◆ **TASK INPUT**
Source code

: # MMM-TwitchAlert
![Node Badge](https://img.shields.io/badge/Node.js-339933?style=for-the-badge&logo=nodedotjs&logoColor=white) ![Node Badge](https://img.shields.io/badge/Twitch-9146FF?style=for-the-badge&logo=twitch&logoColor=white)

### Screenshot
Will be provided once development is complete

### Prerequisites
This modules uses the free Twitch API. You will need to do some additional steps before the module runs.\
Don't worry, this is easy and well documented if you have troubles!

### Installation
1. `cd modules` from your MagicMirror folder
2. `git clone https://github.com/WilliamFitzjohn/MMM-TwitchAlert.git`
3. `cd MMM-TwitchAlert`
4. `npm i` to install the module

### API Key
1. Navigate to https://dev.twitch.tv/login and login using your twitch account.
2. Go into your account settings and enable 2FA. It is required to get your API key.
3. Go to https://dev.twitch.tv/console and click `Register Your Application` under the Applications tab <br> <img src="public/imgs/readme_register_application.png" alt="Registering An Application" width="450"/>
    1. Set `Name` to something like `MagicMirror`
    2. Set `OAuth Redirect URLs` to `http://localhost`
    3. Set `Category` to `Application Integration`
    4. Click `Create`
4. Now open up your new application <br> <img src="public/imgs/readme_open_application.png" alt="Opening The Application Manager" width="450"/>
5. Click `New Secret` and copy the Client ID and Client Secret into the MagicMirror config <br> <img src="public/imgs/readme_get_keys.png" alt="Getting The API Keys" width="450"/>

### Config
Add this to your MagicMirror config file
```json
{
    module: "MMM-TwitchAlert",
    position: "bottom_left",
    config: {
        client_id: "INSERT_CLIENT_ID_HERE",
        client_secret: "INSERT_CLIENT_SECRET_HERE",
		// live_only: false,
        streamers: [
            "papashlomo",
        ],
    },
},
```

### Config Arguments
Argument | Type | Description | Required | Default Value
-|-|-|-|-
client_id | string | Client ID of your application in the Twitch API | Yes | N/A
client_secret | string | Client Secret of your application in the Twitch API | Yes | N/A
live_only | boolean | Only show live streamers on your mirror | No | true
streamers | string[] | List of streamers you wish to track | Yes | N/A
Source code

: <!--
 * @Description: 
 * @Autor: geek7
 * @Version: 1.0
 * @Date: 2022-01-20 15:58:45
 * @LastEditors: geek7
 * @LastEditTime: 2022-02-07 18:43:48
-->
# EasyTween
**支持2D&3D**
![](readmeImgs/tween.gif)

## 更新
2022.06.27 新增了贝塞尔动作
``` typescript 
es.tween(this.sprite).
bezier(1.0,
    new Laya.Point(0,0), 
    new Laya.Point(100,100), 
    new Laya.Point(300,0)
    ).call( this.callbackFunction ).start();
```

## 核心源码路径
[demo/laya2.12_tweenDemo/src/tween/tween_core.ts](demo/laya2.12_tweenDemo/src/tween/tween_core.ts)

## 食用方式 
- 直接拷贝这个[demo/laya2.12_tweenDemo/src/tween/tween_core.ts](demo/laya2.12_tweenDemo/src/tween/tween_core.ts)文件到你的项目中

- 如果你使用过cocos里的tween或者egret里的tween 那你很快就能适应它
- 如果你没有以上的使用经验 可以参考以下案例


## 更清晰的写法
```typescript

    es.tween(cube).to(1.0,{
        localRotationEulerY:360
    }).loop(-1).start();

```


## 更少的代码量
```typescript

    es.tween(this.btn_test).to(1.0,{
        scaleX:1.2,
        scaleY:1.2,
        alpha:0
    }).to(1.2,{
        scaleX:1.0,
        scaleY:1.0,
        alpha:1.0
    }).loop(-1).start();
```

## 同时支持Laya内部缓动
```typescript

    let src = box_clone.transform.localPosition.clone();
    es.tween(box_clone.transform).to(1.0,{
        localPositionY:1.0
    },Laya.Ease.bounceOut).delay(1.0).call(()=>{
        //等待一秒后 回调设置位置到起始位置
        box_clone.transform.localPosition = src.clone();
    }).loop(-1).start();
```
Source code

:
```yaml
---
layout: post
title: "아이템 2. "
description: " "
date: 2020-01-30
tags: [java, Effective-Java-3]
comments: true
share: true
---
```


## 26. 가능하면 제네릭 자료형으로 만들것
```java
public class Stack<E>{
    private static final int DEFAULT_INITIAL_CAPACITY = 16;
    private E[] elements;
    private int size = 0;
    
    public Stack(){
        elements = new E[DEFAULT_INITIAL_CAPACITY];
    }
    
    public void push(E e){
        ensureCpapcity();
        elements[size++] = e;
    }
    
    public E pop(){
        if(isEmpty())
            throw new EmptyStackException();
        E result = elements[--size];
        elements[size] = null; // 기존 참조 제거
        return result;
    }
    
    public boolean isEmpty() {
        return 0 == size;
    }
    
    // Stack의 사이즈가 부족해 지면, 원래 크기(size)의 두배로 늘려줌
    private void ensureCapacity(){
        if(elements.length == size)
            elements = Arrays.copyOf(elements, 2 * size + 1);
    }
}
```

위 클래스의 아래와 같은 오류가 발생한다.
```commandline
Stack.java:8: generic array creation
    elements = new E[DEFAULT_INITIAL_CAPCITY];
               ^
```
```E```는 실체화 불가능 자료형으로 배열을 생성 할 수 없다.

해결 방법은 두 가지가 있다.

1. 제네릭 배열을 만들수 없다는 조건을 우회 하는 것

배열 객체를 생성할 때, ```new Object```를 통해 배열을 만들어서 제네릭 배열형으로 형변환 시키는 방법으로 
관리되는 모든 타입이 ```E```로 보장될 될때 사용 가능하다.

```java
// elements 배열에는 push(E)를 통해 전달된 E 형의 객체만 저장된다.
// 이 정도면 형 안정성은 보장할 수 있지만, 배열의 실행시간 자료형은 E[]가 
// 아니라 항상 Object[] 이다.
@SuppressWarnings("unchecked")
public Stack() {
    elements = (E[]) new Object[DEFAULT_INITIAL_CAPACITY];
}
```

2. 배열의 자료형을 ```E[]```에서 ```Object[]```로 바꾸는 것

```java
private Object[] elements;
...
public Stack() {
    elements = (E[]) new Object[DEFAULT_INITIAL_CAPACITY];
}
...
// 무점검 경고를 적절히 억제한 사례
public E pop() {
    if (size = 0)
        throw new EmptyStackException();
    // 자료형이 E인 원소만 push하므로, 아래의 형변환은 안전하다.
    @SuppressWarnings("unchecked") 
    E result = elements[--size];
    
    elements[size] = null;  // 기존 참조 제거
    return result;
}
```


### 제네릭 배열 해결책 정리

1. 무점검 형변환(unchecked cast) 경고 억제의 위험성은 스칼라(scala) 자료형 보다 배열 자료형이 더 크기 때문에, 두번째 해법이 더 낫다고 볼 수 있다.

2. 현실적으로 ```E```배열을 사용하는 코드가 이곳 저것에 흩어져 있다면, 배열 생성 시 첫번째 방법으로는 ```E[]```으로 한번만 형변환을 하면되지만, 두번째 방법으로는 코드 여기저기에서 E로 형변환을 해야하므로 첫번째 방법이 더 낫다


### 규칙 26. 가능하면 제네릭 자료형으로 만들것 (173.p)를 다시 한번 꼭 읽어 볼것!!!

◆ **EXERCISE BRIEF**
An answer is complete only when it holds every line above containing the string "demo".

◆ **RESULT FOR THIS TASK**
[demo/laya2.12_tweenDemo/src/tween/tween_core.ts](demo/laya2.12_tweenDemo/src/tween/tween_core.ts)
- 直接拷贝这个[demo/laya2.12_tweenDemo/src/tween/tween_core.ts](demo/laya2.12_tweenDemo/src/tween/tween_core.ts)文件到你的项目中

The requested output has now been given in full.